New launches, social media spurring demand
Asenla Jamir, Founder and Creative Director, Otsü Clothing Co, attributes the growing popularity of secondhand fashion to shutting down of trendy and reasonable fashion shopping sites. Jamir says secondhand clothing are reasonable compared to other big brands. Her brand upcycles Naga textiles and rescued fabrics to create new shirts, skirts, blazer/jackets, pants, and dresses. This helps reduce mass production, social impact, and environmental wastage and helps promote its own individual and unique styles. The brand also re-uses rescued fabrics in its designs.
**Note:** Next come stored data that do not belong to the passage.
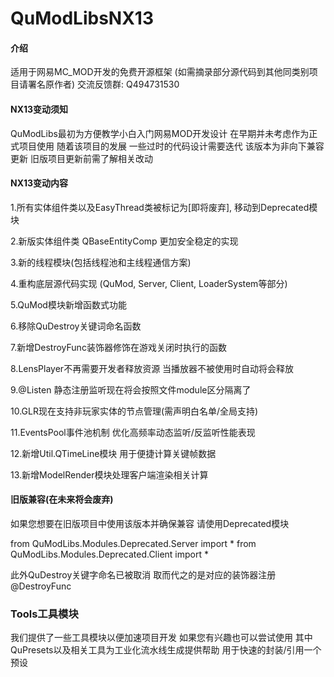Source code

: # QuModLibsNX13

#### 介绍
适用于网易MC_MOD开发的免费开源框架 (如需摘录部分源代码到其他同类别项目请署名原作者)
交流反馈群: Q494731530


#### NX13变动须知
QuModLibs最初为方便教学小白入门网易MOD开发设计 在早期并未考虑作为正式项目使用
随着该项目的发展 一些过时的代码设计需要迭代 该版本为非向下兼容更新 旧版项目更新前需了解相关改动


#### NX13变动内容
1.所有实体组件类以及EasyThread类被标记为[即将废弃], 移动到Deprecated模块

2.新版实体组件类 QBaseEntityComp 更加安全稳定的实现

3.新的线程模块(包括线程池和主线程通信方案)

4.重构底层源代码实现 (QuMod, Server, Client, LoaderSystem等部分)

5.QuMod模块新增函数式功能

6.移除QuDestroy关键词命名函数

7.新增DestroyFunc装饰器修饰在游戏关闭时执行的函数

8.LensPlayer不再需要开发者释放资源 当播放器不被使用时自动将会释放

9.@Listen 静态注册监听现在将会按照文件module区分隔离了

10.GLR现在支持非玩家实体的节点管理(需声明白名单/全局支持)

11.EventsPool事件池机制 优化高频率动态监听/反监听性能表现

12.新增Util.QTimeLine模块 用于便捷计算关键帧数据

13.新增ModelRender模块处理客户端渲染相关计算


#### 旧版兼容(在未来将会废弃)
如果您想要在旧版项目中使用该版本并确保兼容 请使用Deprecated模块

from QuModLibs.Modules.Deprecated.Server import *
from QuModLibs.Modules.Deprecated.Client import *

此外QuDestroy关键字命名已被取消 取而代之的是对应的装饰器注册@DestroyFunc


### Tools工具模块
我们提供了一些工具模块以便加速项目开发 如果您有兴趣也可以尝试使用
其中QuPresets以及相关工具为工业化流水线生成提供帮助 用于快速的封装/引用一个预设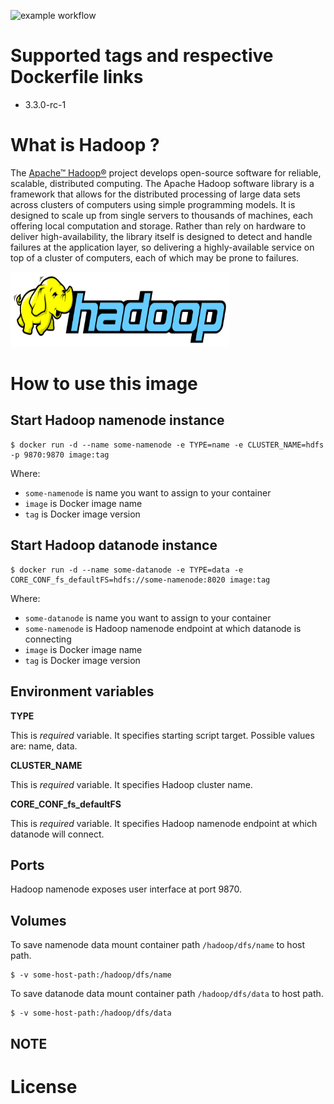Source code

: ![example workflow](https://github.com/dalmatialab/hadoop/actions/workflows/main.yml/badge.svg) 


# Supported tags and respective Dockerfile links

 - 3.3.0-rc-1

# What is Hadoop ? 

The [Apache™ Hadoop®](https://hadoop.apache.org/) project develops open-source software for reliable, scalable, distributed computing. The Apache Hadoop software library is a framework that allows for the distributed processing of large data sets across clusters of computers using simple programming models. It is designed to scale up from single servers to thousands of machines, each offering local computation and storage. Rather than rely on hardware to deliver high-availability, the library itself is designed to detect and handle failures at the application layer, so delivering a highly-available service on top of a cluster of computers, each of which may be prone to failures.

<img src="https://github.com/dalmatialab/hadoop/blob/6538eb1e6e25a8aecf7accdaa0c5fc2584d88b87/logo.png?raw=true" width="350" height="120">

# How to use this image

## Start Hadoop namenode instance

    $ docker run -d --name some-namenode -e TYPE=name -e CLUSTER_NAME=hdfs -p 9870:9870 image:tag

Where:

 - `some-namenode` is name you want to assign to your container
 - `image` is Docker image name
 - `tag` is Docker image version

## Start Hadoop datanode instance

    $ docker run -d --name some-datanode -e TYPE=data -e CORE_CONF_fs_defaultFS=hdfs://some-namenode:8020 image:tag

Where:

 - `some-datanode` is name you want to assign to your container
 - `some-namenode` is Hadoop namenode endpoint at which datanode is connecting
 - `image` is Docker image name
 - `tag` is Docker image version

## Environment variables

**TYPE**

This is *required* variable. It specifies starting script target. Possible values are: name, data.

**CLUSTER_NAME**

This is *required* variable. It specifies Hadoop cluster name.

**CORE_CONF_fs_defaultFS**

This is *required* variable. It specifies Hadoop namenode endpoint at which datanode will connect.

## Ports

Hadoop namenode exposes user interface at port 9870.

## Volumes

To save namenode data mount container path `/hadoop/dfs/name` to host path.  

    $ -v some-host-path:/hadoop/dfs/name  

To save datanode data mount container path `/hadoop/dfs/data` to host path.
    
    $ -v some-host-path:/hadoop/dfs/data

## NOTE


# License

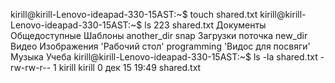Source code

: kirill@kirill-Lenovo-ideapad-330-15AST:~$ touch shared.txt
kirill@kirill-Lenovo-ideapad-330-15AST:~$ ls
 223           shared.txt           Документы     Общедоступные   Шаблоны
 another_dir   snap                 Загрузки      поточка
 new_dir       Видео                Изображения  'Рабочий стол'
 programming  'Видос для посвяги'   Музыка        Учеба
kirill@kirill-Lenovo-ideapad-330-15AST:~$ ls -la shared.txt 
-rw-rw-r-- 1 kirill kirill 0 дек 15 19:49 shared.txt
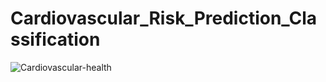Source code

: # Cardiovascular_Risk_Prediction_Classification
![Cardiovascular-health](https://github.com/ashish-bansod/Cardiovascular_Risk_Prediction_Classification/assets/123628438/687b0783-b409-48bd-ae5a-55e9a70f0c12)
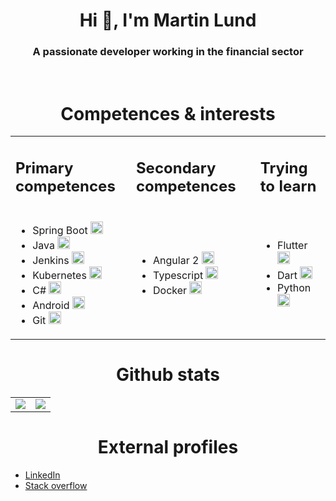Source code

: <h1 align="center">Hi 👋, I'm Martin Lund</h1>
<h3 align="center">A passionate developer working in the financial sector</h3>
<br>

<h1 align="center">Competences & interests</h1>
<table align="center">
    <tr>
        <td>
            <h2>Primary competences</h2>
        </td>
        <td>
            <h2>Secondary competences</h2>
        </td>
        <td>
            <h2>Trying to learn</h2>
        </td>
    </tr>
    <tr>
        <td>
            <ul>
              <li>Spring Boot <img src="https://www.vectorlogo.zone/logos/springio/springio-icon.svg" alt="spring" width="20" height="20"/> </li>
              <li>Java <img src="https://devicons.github.io/devicon/devicon.git/icons/java/java-original-wordmark.svg" alt="java" width="20" height="20"/> </li>
              <li>Jenkins <img src="https://www.vectorlogo.zone/logos/jenkins/jenkins-icon.svg" alt="jenkins" width="20" height="20"/> </li>
              <li>Kubernetes <img src="https://www.vectorlogo.zone/logos/kubernetes/kubernetes-icon.svg" alt="kubernetes" width="20" height="20"/> </li>
              <li>C# <img src="https://devicons.github.io/devicon/devicon.git/icons/csharp/csharp-original.svg" alt="csharp" width="20" height="20"/> </li>
              <li>Android <img src="https://devicons.github.io/devicon/devicon.git/icons/android/android-original-wordmark.svg" alt="android" width="20" height="20"/> </li>
              <li>Git <img src="https://www.vectorlogo.zone/logos/git-scm/git-scm-icon.svg" alt="git width="20" height="20"/> </li>
            </ul>
        </td>
        <td>
            <ul>
              <li>Angular 2 <img src="https://devicons.github.io/devicon/devicon.git/icons/angularjs/angularjs-original.svg" alt="angularjs" width="20" height="20"/> </li>
              <li>Typescript <img src="https://devicons.github.io/devicon/devicon.git/icons/typescript/typescript-original.svg" alt="typescript" width="20" height="20"/> </li>
              <li>Docker <img src="https://devicons.github.io/devicon/devicon.git/icons/docker/docker-original-wordmark.svg" alt="docker" width="20" height="20"/> </li>
            </ul>
        </td>
        <td>
            <ul>
            <li>Flutter <img src="https://www.vectorlogo.zone/logos/flutterio/flutterio-icon.svg" alt="flutter" width="20" height="20"/> </li>
            <li>Dart <img src="https://www.vectorlogo.zone/logos/dartlang/dartlang-icon.svg" alt="dart" width="20" height="20"/> </li>
            <li>Python <img src="https://www.vectorlogo.zone/logos/python/python-icon.svg" alt="jenkins" width="20" height="20"/> </li>
            </ul>
        </td>
    </tr>
</table>
                  
                  
<h1 align="center">Github stats</h1>

<table>
    <tr>
        <td>
            <img style="width=50%;" src="https://github-readme-stats.vercel.app/api?username=martinalund&show_icons=true&count_private=true&theme=onedark&include_all_commits=true" />
        </td>
        <td>
            <img style="width=50%;" src="https://github-readme-stats.vercel.app/api/top-langs/?username=martinalund&hide=html&theme=onedark"/>
        </td>
    </tr>
</table>

<h1 align="center">External profiles</h1>
<div>
    <ul>
      <li><a href="https://linkedin.com/in/martin-alexander-lund-8063b35a">LinkedIn</li>
      <li><a href="https://stackoverflow.com/users/8541764/martin-lund">Stack overflow</li>
    </ul>
</div>


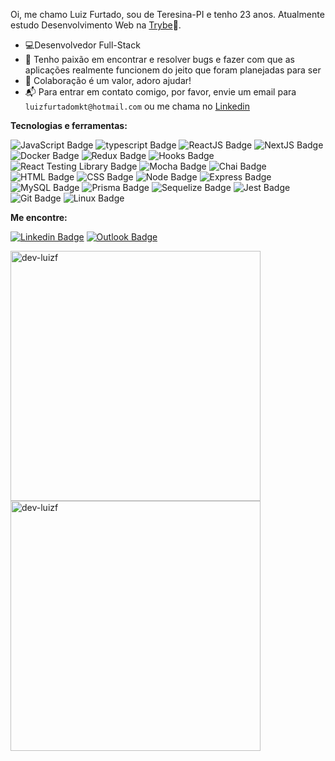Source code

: Oi, me chamo Luiz Furtado, sou de Teresina-PI e tenho 23 anos. Atualmente estudo Desenvolvimento Web na [Trybe](https://www.betrybe.com/)🚀.

- 💻Desenvolvedor Full-Stack
- 🔎 Tenho paixão em encontrar e resolver bugs e fazer com que as aplicações realmente funcionem do jeito que foram planejadas para ser
- 💬 Colaboração é um valor, adoro ajudar!
- 📬 Para entrar em contato comigo, por favor, envie um email para `luizfurtadomkt@hotmail.com` ou me chama no [Linkedin](https://www.linkedin.com/in/luizfurtado/)

**Tecnologias e ferramentas:**

![JavaScript Badge](https://img.shields.io/badge/-JavaScript-yellow?style=flat-square&logo=JavaScript&logoColor=white)
![typescript Badge](https://img.shields.io/badge/Typescript-blue?style=flat-square&logo=typescript&logoColor=white)
![ReactJS Badge](https://img.shields.io/badge/-React-61DAFB?style=flat-square&logo=React&logoColor=black)
![NextJS Badge](https://img.shields.io/badge/Next.js-1e262c?style=flat-square&logo=nextdotjs&logoColor=white)
![Docker Badge](https://img.shields.io/badge/Docker-082135?style=flat-square&logo=Docker&logoColor=blue)
![Redux Badge](https://img.shields.io/badge/-Redux-764ABC?style=flat-square&logo=Redux&logoColor=white)
![Hooks Badge](https://img.shields.io/badge/-Hooks-61DAFB?style=flat-square&logo=React&logoColor=black)
![React Testing Library Badge](https://img.shields.io/badge/-RTL-61DAFB?style=flat-square&logo=react&logoColor=black)
![Mocha Badge](https://img.shields.io/badge/Mocha-8a6343?style=flat-square&logo=mocha&logoColor=white)
![Chai Badge](https://img.shields.io/badge/Chai-f7e9c8?style=flat-square&logo=mocha&logoColor=a84d45)
![HTML Badge](https://img.shields.io/badge/-HTML-E34F26?style=flat-square&logo=html5&logoColor=white)
![CSS Badge](https://img.shields.io/badge/-CSS-1572B6?style=flat-square&logo=css3&logoColor=white)
![Node Badge](https://img.shields.io/badge/-Node.js-339933?style=flat-square&logo=node.js&logoColor=white)
![Express Badge](https://img.shields.io/badge/-Express.js-green?style=flat-square&logo=Express&logoColor=black)
![MySQL Badge](https://img.shields.io/badge/-MySQL-4479A1?style=flat-square&logo=MySQL&logoColor=white)
![Prisma Badge](https://img.shields.io/badge/-Prisma-eeeeee?style=flat-square&logo=prisma&logoColor=0c344b)
![Sequelize Badge](https://img.shields.io/badge/-Sequelize-eeeeee?style=flat-square&logo=sequelize&logoColor=00b1ea)
![Jest Badge](https://img.shields.io/badge/-Jest-C21325?style=flat-square&logo=jest&logoColor=white)
![Git Badge](https://img.shields.io/badge/-Git-F05032?style=flat-square&logo=git&logoColor=white)
![Linux Badge](https://img.shields.io/badge/-Linux-FCC624?style=flat-square&logo=Linux&logoColor=black)

**Me encontre:**

[![Linkedin Badge](https://img.shields.io/badge/-LinkedIn-0077B5?style=flat-square&logo=Linkedin&logoColor=white&link=https://www.linkedin.com/in/luizfurtado/)](https://www.linkedin.com/in/luizfurtado/)
[![Outlook Badge](https://img.shields.io/badge/-Outlook-eeeeee?style=flat-square&logo=microsoftoutlook&logoColor=blue)](luizfurtadomkt@hotmail.com)

<div>
<a href="https://github.com/dev-luizf">
  <img align="center" width="400px" src="https://github-readme-stats.vercel.app/api?username=dev-luizf&show_icons=true&theme=tokyonight" alt="dev-luizf" />
</a>
<a href="https://github.com/dev-luizf">
  <img align="center" width="400px" src="https://github-readme-stats.vercel.app/api/top-langs/?username=dev-luizf&layout=compact&theme=tokyonight" alt="dev-luizf" />
</a>
</div>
Actress Evelyn Sharma has also launched a range of upcycled garments called Seams for Dreams. The owner of a fashion charity foundation says lesser incomes, limited access to retail stores and several other restrictions are driving more consumers to secondhand clothing as they reduce their consumption of fast fashion.
Social media has also helped catalyze demand for secondhand clothes in India, adds Iyer. She cites the example of Instagram which dedicates several pages dedicated to designers and homegrown labels dealing in secondhand clothes. Platforms like these also help consumers across the globe stay connected with each other and promote thrifting/circular/secondhand fashion, adds Asenla.